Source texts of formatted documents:
######
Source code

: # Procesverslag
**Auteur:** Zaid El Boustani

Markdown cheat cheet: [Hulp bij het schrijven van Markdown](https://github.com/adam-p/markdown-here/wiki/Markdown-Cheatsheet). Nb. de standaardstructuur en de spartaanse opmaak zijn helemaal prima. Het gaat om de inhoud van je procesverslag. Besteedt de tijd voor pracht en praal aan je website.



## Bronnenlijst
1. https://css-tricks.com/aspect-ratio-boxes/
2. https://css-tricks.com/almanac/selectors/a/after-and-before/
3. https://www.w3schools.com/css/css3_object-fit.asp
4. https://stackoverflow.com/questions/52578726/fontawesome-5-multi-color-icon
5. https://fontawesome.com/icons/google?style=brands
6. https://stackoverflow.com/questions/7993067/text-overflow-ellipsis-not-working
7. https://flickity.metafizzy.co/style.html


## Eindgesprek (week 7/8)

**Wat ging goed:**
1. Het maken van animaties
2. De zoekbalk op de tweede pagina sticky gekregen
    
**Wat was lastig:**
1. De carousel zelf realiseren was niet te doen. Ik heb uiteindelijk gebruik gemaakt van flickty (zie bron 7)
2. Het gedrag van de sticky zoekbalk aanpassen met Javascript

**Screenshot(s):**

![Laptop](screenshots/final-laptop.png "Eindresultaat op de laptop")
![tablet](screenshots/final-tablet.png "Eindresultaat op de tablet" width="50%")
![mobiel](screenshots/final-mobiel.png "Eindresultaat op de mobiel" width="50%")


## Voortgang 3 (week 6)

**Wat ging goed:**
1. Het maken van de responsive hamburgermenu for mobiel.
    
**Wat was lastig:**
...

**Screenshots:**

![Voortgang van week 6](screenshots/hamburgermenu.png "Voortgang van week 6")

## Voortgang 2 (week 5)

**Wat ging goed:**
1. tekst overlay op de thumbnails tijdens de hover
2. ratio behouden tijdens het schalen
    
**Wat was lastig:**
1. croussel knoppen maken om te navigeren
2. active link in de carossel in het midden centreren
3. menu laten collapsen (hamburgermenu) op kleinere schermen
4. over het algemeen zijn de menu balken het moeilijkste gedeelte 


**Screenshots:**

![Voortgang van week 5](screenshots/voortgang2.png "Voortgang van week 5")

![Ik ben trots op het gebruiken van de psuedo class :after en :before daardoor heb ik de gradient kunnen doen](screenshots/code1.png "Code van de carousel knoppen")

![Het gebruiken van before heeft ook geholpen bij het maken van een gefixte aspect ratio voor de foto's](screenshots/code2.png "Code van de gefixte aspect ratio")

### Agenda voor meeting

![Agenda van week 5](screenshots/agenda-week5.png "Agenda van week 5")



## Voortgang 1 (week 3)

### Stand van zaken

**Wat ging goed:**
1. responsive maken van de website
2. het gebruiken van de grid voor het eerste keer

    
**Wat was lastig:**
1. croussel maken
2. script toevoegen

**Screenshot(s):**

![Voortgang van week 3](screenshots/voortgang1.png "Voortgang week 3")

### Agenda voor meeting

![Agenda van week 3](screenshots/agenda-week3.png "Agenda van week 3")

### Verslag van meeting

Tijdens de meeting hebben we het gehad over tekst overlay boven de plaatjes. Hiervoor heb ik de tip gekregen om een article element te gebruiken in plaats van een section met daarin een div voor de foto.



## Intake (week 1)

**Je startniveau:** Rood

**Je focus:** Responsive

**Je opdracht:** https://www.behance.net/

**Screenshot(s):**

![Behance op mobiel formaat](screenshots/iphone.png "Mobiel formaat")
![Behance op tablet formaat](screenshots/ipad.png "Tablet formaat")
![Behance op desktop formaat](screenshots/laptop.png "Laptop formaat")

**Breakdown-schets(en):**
######
YOUR GOAL:
The answer must consist of every line in the records above that contains the word "tricks".

RESPONSE:
1. https://css-tricks.com/aspect-ratio-boxes/
2. https://css-tricks.com/almanac/selectors/a/after-and-before/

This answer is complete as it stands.